* [Required work]
Where in the listing does the string "window" appear? Copy every line that holds it.
====================
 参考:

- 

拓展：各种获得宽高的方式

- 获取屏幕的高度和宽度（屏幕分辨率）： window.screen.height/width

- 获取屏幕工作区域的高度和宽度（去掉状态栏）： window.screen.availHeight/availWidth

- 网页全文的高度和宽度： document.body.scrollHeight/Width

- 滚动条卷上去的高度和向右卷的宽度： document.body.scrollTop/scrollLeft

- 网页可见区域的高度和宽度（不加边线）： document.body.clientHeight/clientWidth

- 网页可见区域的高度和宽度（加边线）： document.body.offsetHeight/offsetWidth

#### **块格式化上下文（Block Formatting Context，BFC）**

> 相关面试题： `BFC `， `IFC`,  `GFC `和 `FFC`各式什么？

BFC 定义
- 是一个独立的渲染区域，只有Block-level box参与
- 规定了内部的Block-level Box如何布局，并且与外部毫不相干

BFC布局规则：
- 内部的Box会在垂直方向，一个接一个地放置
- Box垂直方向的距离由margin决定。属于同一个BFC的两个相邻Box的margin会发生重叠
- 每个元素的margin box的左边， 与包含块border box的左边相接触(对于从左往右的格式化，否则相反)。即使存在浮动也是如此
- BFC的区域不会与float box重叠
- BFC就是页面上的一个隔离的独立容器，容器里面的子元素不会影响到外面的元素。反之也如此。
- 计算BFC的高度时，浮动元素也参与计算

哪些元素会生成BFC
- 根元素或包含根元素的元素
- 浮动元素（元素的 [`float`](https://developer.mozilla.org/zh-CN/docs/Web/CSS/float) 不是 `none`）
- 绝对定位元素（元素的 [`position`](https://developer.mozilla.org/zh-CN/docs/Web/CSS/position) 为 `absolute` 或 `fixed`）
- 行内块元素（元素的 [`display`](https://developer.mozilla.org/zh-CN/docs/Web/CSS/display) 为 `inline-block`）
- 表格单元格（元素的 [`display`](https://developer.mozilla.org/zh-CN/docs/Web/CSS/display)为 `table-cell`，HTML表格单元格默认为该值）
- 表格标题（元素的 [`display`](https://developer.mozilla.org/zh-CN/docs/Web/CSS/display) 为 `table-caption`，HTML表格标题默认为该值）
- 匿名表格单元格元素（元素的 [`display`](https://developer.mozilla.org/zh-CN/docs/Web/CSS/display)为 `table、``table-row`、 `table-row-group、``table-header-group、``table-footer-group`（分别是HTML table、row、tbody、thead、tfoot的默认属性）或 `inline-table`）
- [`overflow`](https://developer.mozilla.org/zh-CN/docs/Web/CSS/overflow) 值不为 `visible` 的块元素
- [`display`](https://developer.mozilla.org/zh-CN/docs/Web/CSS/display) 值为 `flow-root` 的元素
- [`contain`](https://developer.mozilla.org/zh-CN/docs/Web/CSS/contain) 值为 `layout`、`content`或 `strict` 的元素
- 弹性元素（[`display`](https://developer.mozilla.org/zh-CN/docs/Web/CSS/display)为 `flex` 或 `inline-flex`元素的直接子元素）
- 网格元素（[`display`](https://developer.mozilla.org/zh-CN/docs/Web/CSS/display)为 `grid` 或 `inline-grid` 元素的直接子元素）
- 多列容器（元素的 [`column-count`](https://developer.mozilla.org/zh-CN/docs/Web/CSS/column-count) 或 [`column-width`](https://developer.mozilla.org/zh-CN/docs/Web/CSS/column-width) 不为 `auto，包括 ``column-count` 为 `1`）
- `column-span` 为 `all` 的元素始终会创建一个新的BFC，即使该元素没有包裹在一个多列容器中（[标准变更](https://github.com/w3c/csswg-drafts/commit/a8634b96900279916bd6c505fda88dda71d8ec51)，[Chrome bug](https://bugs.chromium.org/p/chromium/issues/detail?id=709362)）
====================
* [Response to this exercise]
- 获取屏幕的高度和宽度（屏幕分辨率）： window.screen.height/width
- 获取屏幕工作区域的高度和宽度（去掉状态栏）： window.screen.availHeight/availWidth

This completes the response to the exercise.